The “consumer welfare” approach to antimonopoly is the main contributor to the extreme and dangerous concentrations of power that Americans face today. In place of this vague, subjective, easily manipulated, and fundamentally corrupt framework, we propose a system of simple rules that is true to the original American approach to building and protecting an open and democratic society.

Today, extreme corporate concentration is the rule across a great variety of industries, from health care to agriculture to communications. This concentration of power poses numerous threats to the economic wellbeing of Americans, as monopolists drive down wages, jack up prices, and reduce quality and supply. Of even greater concern, this concentration poses grave threats to American democracy as these powers capture ever more control over media and communications platforms and markets, and over the government itself.

In establishing America’s antimonopoly system, the founders and Congress sought to protect us, as both citizens and economic actors, from dangerous concentrations of wealth, power, and control. For two centuries, they used simple rules—including common carriage, bans on vertical integration in banking and railroads, and programs to promote the wide dispersion of land—to limit the size, structure, behavior, and reach of corporations and to protect our democracy and our most basic liberties. But a generation ago, the executive branch and the courts began to adopt a radically different set of goals and methods. As a result, enforcers today typically decide the merits of any particular merger or corporate practice based on studies by neoclassical economists of the theoretical “efficiency” of some particular merger or business practice.

It is now overwhelmingly clear that this vague, highly subjective, and easily manipulated standard is a main, if not the main, source of the extreme and dangerous concentrations of power Americans face throughout the nation’s political economy.

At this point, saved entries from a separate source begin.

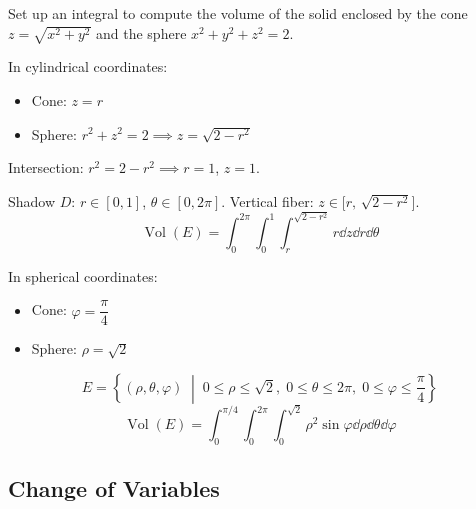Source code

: \begin{example}
  Set up an integral to compute the volume of the solid enclosed by the cone $z = \sqrt{x^2+y^2}$ and the sphere $x^2+y^2+z^2 = 2$.

  \begin{center}
  \end{center}

  In cylindrical coordinates:
  \begin{itemize}
    \item Cone: $z = r$
    \item Sphere: $r^2 + z^2 = 2 \implies z = \sqrt{2 - r^2}$
  \end{itemize}
  Intersection: $r^2 = 2 - r^2 \implies r = 1$, $z = 1$.

  Shadow $D$: $r\in[0,1]$, $\theta\in[0,2\pi]$. \quad Vertical fiber: $z\in\bigl[r,\,\sqrt{2-r^2}\bigr]$.
  \[
    \operatorname{Vol}(E)
    = \int_0^{2\pi}\!\int_0^1\!\int_r^{\sqrt{2-r^2}} r\dd{z}\dd{r}\dd{\theta}
  \]

  In spherical coordinates:
  \begin{itemize}
    \item Cone: $\varphi = \dfrac{\pi}{4}$
    \item Sphere: $\rho = \sqrt{2}$
  \end{itemize}
  \[
    E = \left\{(\rho,\theta,\varphi) \;\middle|\; 0\leq\rho\leq\sqrt{2},\; 0\leq\theta\leq 2\pi,\; 0\leq\varphi\leq\frac{\pi}{4}\right\}
  \]
  \[
    \operatorname{Vol}(E)
    = \int_0^{\pi/4}\!\int_0^{2\pi}\!\int_0^{\sqrt{2}} \rho^2\sin\varphi\dd{\rho}\dd{\theta}\dd{\varphi}
  \]
\end{example}

\subsection{Change of Variables}

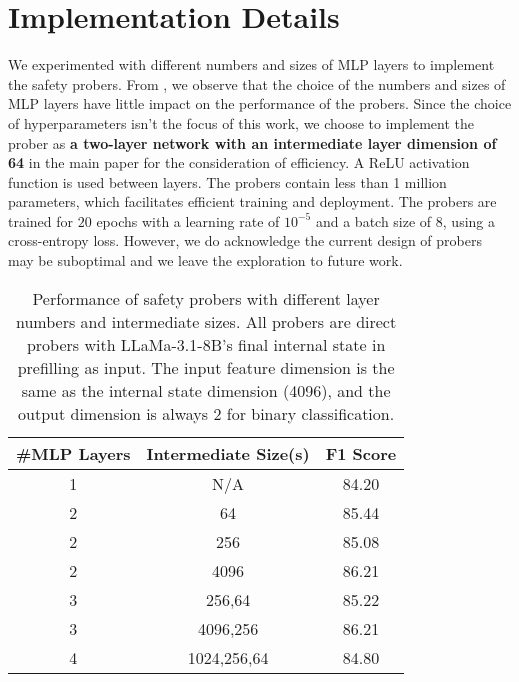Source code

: \onecolumn


\appendix
\section{Implementation Details}
\label{app:training}
We experimented with different numbers and sizes of MLP layers to implement the safety probers. From , we observe that the choice of the numbers and sizes of MLP layers have little impact on the performance of the probers. Since the choice of hyperparameters isn't the focus of this work, we choose to implement the prober as \textbf{a two-layer network with an intermediate layer dimension of 64} in the main paper for the consideration of efficiency. A ReLU activation function is used between layers. The probers contain less than 1 million parameters, which facilitates efficient training and deployment. The probers are trained for $20$ epochs with a learning rate of $10^{-5}$ and a batch size of $8$, using a cross-entropy loss. However, we do acknowledge the current design of probers may be suboptimal and we leave the exploration to future work. 


\begin{table}[]
\caption{Performance of safety probers with different layer numbers and intermediate sizes. All probers are direct probers with LLaMa-3.1-8B's final internal state in prefilling as input. The input feature dimension is the same as the internal state dimension (4096), and the output dimension is always 2 for binary classification.}
\label{table:prober_size}
\vspace{2mm}
\centering
\renewcommand{\arraystretch}{1.1}
\begin{tabular}{ccc}
\hline
\#MLP Layers & Intermediate Size(s) & F1 Score \\\hline
1                     & N/A                  & 84.20        \\
2                     & 64                   & 85.44        \\
2                    & 256                  & 85.08       \\
2                     & 4096                 & 86.21        \\
3                     & 256,64               & 85.22        \\
3                    & 4096,256             & 86.21      \\
4                     & 1024,256,64          & 84.80        \\\hline
\end{tabular}
\end{table}


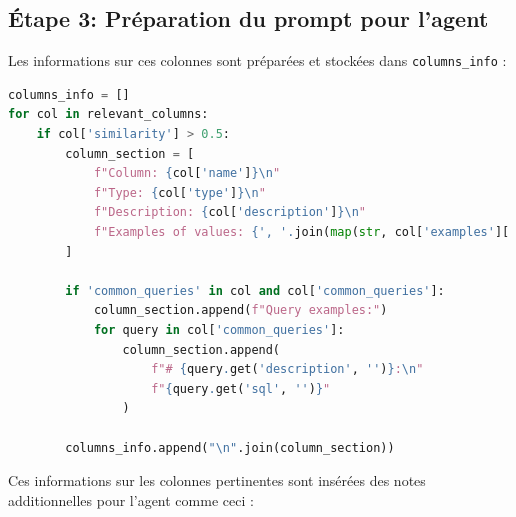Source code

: \documentclass[a4paper,11pt]{article}
\begin{document}
\newpage
\subsection*{Étape 3: Préparation du prompt pour l'agent}

Les informations sur ces colonnes sont préparées et stockées dans \texttt{columns\_info} :

\begin{lstlisting}[language=Python, caption=Préparation des informations sur les colonnes pertinentes]
columns_info = []
for col in relevant_columns:
    if col['similarity'] > 0.5:
        column_section = [
            f"Column: {col['name']}\n"
            f"Type: {col['type']}\n"
            f"Description: {col['description']}\n"
            f"Examples of values: {', '.join(map(str, col['examples'][:3]))}"
        ]
        
        if 'common_queries' in col and col['common_queries']:
            column_section.append(f"Query examples:")
            for query in col['common_queries']:
                column_section.append(
                    f"# {query.get('description', '')}:\n"
                    f"{query.get('sql', '')}"
                )
        
        columns_info.append("\n".join(column_section))
\end{lstlisting}

Ces informations sur les colonnes pertinentes sont insérées des notes additionnelles pour l'agent
comme ceci :
\end{document}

In place of this flawed and ahistorical “consumer welfare” approach to antimonopoly we propose a system of regulating competition and structuring markets that is true to the original American vision for an open and democratic society. Congress, the executive branch, and federal antimonopoly enforcers and regulators can enact these “bright-line” rules through legislation, rulemaking, and policy guidance. Indeed, a number of new proposals already aim to establish bright-line limits on the size and practices of corporations. For example, Senators Klobuchar and Warren have, respectively, proposed specific prohibitions on corporate consolidation and on the behavior and structure of large digital platforms.

We offer five key planks:

First, treat corporations in sectors that are natural monopolies or that have strong network effects in much the same vein as we treat public utilities. As such, mandate fair, reasonable, and non-discriminatory pricing and terms of service, and outlaw all such corporations from competing with their customers through vertical integration. Such rules will require public auditing of algorithms and direct public control over how personal data is gathered and used by these network systems.

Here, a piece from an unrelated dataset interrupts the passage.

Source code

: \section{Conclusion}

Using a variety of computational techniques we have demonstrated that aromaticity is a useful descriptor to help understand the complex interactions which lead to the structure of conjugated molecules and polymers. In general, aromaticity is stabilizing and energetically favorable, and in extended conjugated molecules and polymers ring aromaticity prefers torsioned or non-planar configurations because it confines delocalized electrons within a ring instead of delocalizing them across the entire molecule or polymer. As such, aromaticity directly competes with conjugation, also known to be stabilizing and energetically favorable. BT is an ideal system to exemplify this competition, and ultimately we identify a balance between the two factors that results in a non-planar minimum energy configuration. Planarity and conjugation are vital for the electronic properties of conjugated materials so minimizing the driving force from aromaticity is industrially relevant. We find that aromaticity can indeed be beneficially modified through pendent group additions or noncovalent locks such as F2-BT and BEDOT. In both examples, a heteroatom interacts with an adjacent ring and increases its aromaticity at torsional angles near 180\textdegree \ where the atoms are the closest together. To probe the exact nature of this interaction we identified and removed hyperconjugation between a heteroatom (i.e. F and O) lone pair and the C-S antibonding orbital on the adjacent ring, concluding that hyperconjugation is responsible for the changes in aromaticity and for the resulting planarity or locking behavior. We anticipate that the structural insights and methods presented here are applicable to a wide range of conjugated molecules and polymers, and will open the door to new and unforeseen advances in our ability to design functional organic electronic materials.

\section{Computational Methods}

Second, set clear limits on market share for mergers. The Department of Justice’s 1968 Merger Guidelines are a model for using such rules to protect decentralized market structures. They set out a series of market share tests for challenging horizontal, vertical, and conglomerate mergers. They also reject pro-merger arguments that hinge on theoretical increases in productive efficiency. Congress and the antitrust agencies under the next administration should either adopt the thresholds enumerated in the 1968 guidelines or lower them as they see fit. The following table shows the 1968 guidelines’ approach to identifying horizontal mergers that the DOJ would challenge in court.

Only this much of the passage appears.